System dopiero co wprowadził możliwość gromadzenia dokumentacji medycznej, jednakże już podczas pierwszego wyjazdu mogłem przekonać się o jego praktycznej przydatności i funkcjonalności. Miałem sposobność terapii pewnego idiopatycznego, przewlekłego objawu, który ujawniał się u zawodnika podczas konkretnego rodzaju wysiłku. Zawodnik przeszedł dokładne badanie przedmiotowe i terapię, co zostało przeze mnie szczegółowo opisane w raporcie medycznym. Już w kolejnym dniu otrzymałem wiadomość od głównego terapeuty drużyny celem omówienia problemu i weryfikacji konieczności przeprowadzenia dodatkowych badań medycznych. Komunikacja i współpraca na najwyższym poziomie. Coś czego wciąż szukam w Polsce, na potrzeby pracy z lokalnymi pacjentami.
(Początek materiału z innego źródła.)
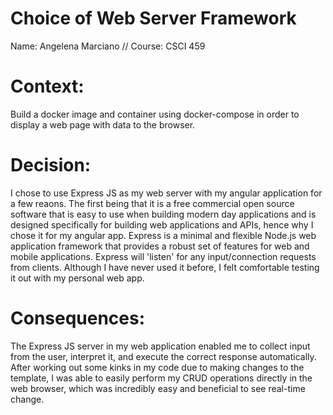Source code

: # Choice of Web Server Framework
Name: Angelena Marciano // Course: CSCI 459


# Context: 

Build a docker image and container using docker-compose in order to display a web page with data to the browser.


# Decision:

I chose to use Express JS as my web server with my angular application for a few reaons. 
The first being that it is a free commercial open source software that is easy to use when building modern day applications and is designed specifically for building web applications and APIs, hence why I chose it for my angular app.
Express is a minimal and flexible Node.js web application framework that provides a robust set of features for web and mobile applications.
Express will 'listen' for any input/connection requests from clients.
Although I have never used it before, I felt comfortable testing it out with my personal web app.


# Consequences: 

The Express JS server in my web application enabled me to collect input from the user, interpret it, and execute the correct response automatically.
After working out some kinks in my code due to making changes to the template, I was able to easily perform my CRUD operations directly in the web browser, which was incredibly easy and beneficial to see real-time change.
Wymiana informacji oraz współpraca między członkami sztabu medycznego na wyścigu była na naprawdę wysokim poziomie. Podczas pobytu w Hiszpanii drużyna dysponowała przez cały ten okres dwoma fizjoterapeutami. Pomimo oczywistych różnic w postaci stosowanych metod, technik, a także sposobów diagnostycznych, okazywało się, że nasze postrzeganie problemów było bardzo zbliżone. Diagnostyka stosowana w obu przypadkach doprowadzała do podobnych wniosków, a terapia zlokalizowana była na podobne obszary. Aspekt ten perfekcyjnie przedstawia nam co tak naprawdę jest najważniejsze we współczesnej fizjoterapii – zrozumienie ludzkiego ciała i mechanizmów przyczynowo-skutkowych. Stosowane techniki i metody są sprawą drugorzędną, gdyż są jedynie narzędziem do osiągnięcia zamierzonych celów. Jeżeli problem jest odczytany i zrozumiany właściwie, narzędzie jakim będzie się pracowało nie ma znaczenia, ponieważ efekt tak czy inaczej zostanie osiągnięty. To właśnie tego typu współpraca z innymi terapeutami jest dla mnie najważniejszym elementem pracy w nowej drużynie. Będąc osobą otwartą na inne postrzeganie ludzkiego ciała, wiążę z tym duże nadzieje nabycia sporego bagażu doświadczeń, który mam nadzieję wykorzystać w swojej pracy w gabinecie w Chojnicach.
8 lutego wracam na cały miesiąc do pracy w gabinecie. Kolejny wyjazd z drużyną BORA-hansgrohe i szansa na zdobycie kolejnych doświadczeń czeka mnie w terminie 1-13.03.23, gdzie będzie mi dane pracować podczas wyścigu Paryż-Nicea.